It is therefore advantageous to exceed the available gamut of colors available to traditional light sources. It is also advantageous to expand the possible gamut of colors reproduced by a typical tristimulus video system. Finally, it is also desired to exploit characteristics of the human eye, such as changes in relative luminosity of different colors as a function of light levels, by modulating or changing color delivered to the video user.
Information about human vision, color science and perception, color spaces, colorimetry and image rendering, including video reproduction, can be found in the following references which are hereby incorporated into this disclosure in their entirety: ref[1] Color Perception, Alan R. Robertson, Physics Today, December 1992, Vol 45, No 12, pp. 24-29; ref[2] The Physics and Chemistry of Color, 2ed, Kurt Nassau, John Wiley & Sons, Inc., New York C) 2001; ref[3] Principles of Color Technology, 3ed, Roy S. Berns, John Wiley & Sons, Inc., New York, (C 2000; ref[4] Standard Handbook of Video and Television Engineering, 4ed, Jerry Whitaker and K. Blair Benson, McGraw-Hill, New York © 2003.
Prior art frames that surround video screens do not function in the way the present invention does to capture, redirect, and broadcast light as taught here.
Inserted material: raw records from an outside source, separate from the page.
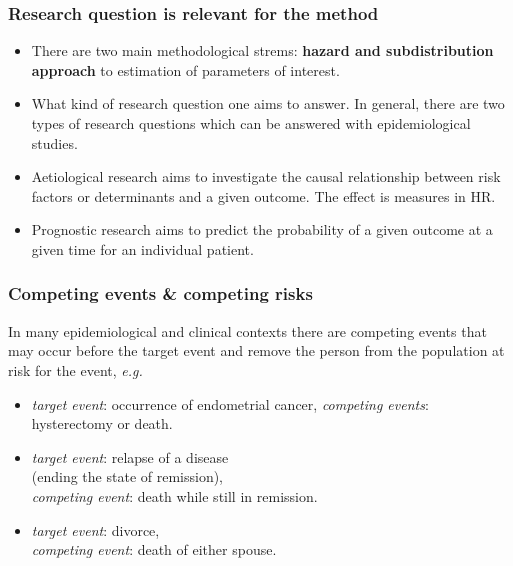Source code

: \documentclass[handout,12pt]{beamer}
\begin{document}
\begin{frame}
\frametitle{Research question is relevant for the method}

\begin{itemize}
\item There are two main methodological strems: \textbf{hazard and subdistribution approach} to estimation of parameters of interest.  
\item What kind of research question one aims to answer. In general,
there are two types of research questions which can be
answered with epidemiological studies. 
\item Aetiological research aims to investigate the causal relationship between risk factors or determinants and a given outcome. The effect is measures in HR.
\item Prognostic research aims to predict the probability of a given outcome at a given time for an individual patient.
\end{itemize}
\end{frame}

\begin{frame}
\frametitle{Competing events \& competing risks}

In many epidemiological and clinical contexts there are
competing events that may 
occur before the target event and remove the person from 
 the population at risk for the event, \textit{e.g.}

\begin{itemize}
\item \textit{target event}: occurrence of endometrial cancer,
 \textit{competing events}: hysterectomy or death.
\medskip
\item \textit{target event}: relapse of a disease \\
(ending the state of remission), \\
 \textit{competing event}: death while still in remission.
 
\item \textit{target event}: divorce, \\ 
 \textit{competing event}: death of either spouse.
 
\end{itemize}

\end{frame}
\end{document}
In contrast to many prior art designs, this invention does not get involved with side light inside a display, such as a traditional CRT. This invention captures light from the front display face only, in contrast, for example, to U.S. Pat. No. 2,837,734 to R. M. Bowie, Surround-Lighting Structure, where CRT side light from a band of transparent glass 22 is captured by a planar transparent member 30.
The invention relates to a apparatus and method for a passive diffuser frame system for a video display unit that uses two functional components which can be optionally borne by a single physical component: a light guide sized, formed and positioned to allow optical communication with the video display unit so as to capture some of its output light; and a distributive outer frame in optical communication with the light guide, with the distributive outer frame so sized, positioned and optically formed as to redirect the output light from itself to become cold emission ambient light.
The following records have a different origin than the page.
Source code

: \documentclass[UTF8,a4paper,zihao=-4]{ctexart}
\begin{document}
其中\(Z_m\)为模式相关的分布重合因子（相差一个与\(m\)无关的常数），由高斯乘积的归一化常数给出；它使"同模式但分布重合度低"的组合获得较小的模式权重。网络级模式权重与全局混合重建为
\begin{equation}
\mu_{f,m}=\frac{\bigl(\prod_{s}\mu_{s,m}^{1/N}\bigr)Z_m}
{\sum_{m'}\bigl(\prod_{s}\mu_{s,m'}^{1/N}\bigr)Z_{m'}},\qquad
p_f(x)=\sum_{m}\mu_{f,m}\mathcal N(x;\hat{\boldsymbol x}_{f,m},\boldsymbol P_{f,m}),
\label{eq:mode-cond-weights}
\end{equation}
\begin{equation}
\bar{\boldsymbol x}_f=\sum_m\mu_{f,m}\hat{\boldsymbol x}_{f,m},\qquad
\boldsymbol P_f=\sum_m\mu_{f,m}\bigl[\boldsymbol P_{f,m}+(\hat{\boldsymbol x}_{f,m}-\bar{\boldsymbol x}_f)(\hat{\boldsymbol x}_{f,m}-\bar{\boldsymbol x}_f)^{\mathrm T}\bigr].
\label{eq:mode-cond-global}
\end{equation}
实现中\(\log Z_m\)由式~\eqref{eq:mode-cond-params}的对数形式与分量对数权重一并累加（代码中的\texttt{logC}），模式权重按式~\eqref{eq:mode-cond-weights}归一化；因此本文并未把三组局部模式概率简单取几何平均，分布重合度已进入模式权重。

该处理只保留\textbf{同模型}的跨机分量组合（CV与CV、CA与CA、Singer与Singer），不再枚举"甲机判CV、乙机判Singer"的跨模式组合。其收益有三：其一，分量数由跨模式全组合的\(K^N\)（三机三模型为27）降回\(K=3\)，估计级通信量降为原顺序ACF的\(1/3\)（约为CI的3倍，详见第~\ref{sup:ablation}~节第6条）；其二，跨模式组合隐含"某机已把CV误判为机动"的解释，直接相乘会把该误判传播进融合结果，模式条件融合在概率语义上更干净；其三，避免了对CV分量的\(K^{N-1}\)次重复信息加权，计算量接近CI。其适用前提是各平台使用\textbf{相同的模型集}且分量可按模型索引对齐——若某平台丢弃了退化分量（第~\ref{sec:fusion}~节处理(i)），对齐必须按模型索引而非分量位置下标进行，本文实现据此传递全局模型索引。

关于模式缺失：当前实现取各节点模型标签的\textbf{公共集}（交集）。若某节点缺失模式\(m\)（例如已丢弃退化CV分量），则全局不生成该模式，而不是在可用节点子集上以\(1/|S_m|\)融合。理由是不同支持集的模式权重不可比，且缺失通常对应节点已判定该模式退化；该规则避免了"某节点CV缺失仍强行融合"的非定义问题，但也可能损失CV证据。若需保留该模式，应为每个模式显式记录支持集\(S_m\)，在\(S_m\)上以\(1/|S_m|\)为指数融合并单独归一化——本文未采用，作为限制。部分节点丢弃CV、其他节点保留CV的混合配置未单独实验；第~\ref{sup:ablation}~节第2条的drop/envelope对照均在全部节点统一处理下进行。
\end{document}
The distributive outer frame can be formed optically to provide an optical diffuser to provide non-imaging ambient light, or formed optically to enable light to be spilled or back-spilled in at least one spill direction that is contrary to that of the output light outwardly emitted by the video display. The distributive outer frame can also be optically formed to provide non-isotropic redirection of the output light to selected portions of itself, such as a goniophotometric element, which allows that the cold emission ambient light changes intensity as a function of viewing angle. Light pipes can be fitted to or integral with the distributive outer frame to further direct ambient light into the space around the display.
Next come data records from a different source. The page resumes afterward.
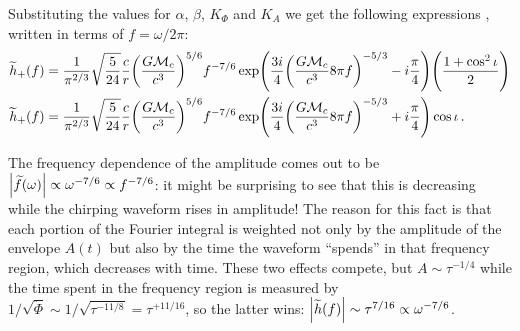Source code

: \documentclass[main.tex]{subfiles}
\begin{document}
Substituting the values for \(\alpha \), \(\beta \), \(K_\Phi \) and \(K_A\) we get the following expressions \cite[eqs.\ 4.34--37]{maggioreGravitationalWavesVolume2007}, written in terms of \(f = \omega / 2\pi \): 
%
\begin{align} \label{eq:spa-waveforms}
\widetilde{h}_{+}(f) &= \frac{1}{\pi^{2/3}} \sqrt{ \frac{5}{24}} 
\frac{c}{r} \qty( \frac{G \mathcal{M}_c}{c^3})^{5/6} f^{-7/6} 
\exp(\frac{3i}{4} \qty(\frac{G \mathcal{M}_c}{c^3} 8 \pi f)^{-5/3} - i \frac{\pi}{4})
\qty( \frac{1 + \cos^2\iota }{2}) 
\\
\widetilde{h}_{+}(f) &= \frac{1}{\pi^{2/3}} \sqrt{ \frac{5}{24}} 
\frac{c}{r} \qty( \frac{G \mathcal{M}_c}{c^3})^{5/6} f^{-7/6} 
\exp(\frac{3i}{4} \qty(\frac{G \mathcal{M}_c}{c^3} 8 \pi f)^{-5/3} + i \frac{\pi}{4})
\cos \iota 
\,.
\end{align}

The frequency dependence of the amplitude comes out to be \(\abs{\widetilde{f}(\omega )} \propto \omega^{-7/6} \propto f^{-7/6}\):  it might be surprising to see that this is decreasing while the chirping waveform rises in amplitude! 
The reason for this fact is that each portion of the Fourier integral is weighted not only by the amplitude of the envelope \(A(t)\) but also by the time the waveform ``spends'' in that frequency region, which decreases with time. 
These two effects compete, but \(A \sim \tau^{-1/4}\) while the time spent in the frequency region is measured by \(1/ \sqrt{\ddot{\Phi}} \sim 1/ \sqrt{\tau^{-11/8}} = \tau^{+11/16}\), so the latter wins: \(\abs{\widetilde{h}(f)} \sim \tau^{7/16} \propto \omega^{-7/6}\). 
\end{document}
The light guide can be so formed to split, by reflection, some of the output light from the video display unit to be redirected, whereas other output light is allowed to pass substantially outwardly therefrom as imaging light discernible by a viewer. This allows use of the passive diffuser frame without losing part of the original image from the display.
For example, a splitter prism can be used which comprises a critical surface sized, positioned and formed to internally reflect and redirect substantially some of the output light, and to be substantially transparent to other output light, thereby allowing the image light to emerge from the critical surface. This particular arrangement allows at least discernment of an original image inherently emitted by the video display unit immediately adjacent the light guide with which it is in optical communication.
Alternatively, the light guide can comprises a partially reflective splitter which comprises a partially reflective surface that performs the same function.
When in use, the passive diffuser frame is formed to allow that two chromatically distinct illuminant sources in the output light at different positions in the video display unit display area can be mixed together to form a mixed image in viewer object or illuminant mode of a different chromaticity than original chromaticities of either of the two chromatically distinct illuminant sources. In object mode, this allows that the mixed image can resemble an object mode color such as brown, olive, maroon, grey, and beige flesh tone, colors which are impossible to create with normal bright light sources (e.g., LEDs) at close range.
To further color modulate the ambient light generated, the distributive outer frame can comprise at least one absorber, reflective, or transmissive, (e.g., a dye or thin metal foil) to remove a portion of a spectral distribution of the output light so as to change the color of the ambient light.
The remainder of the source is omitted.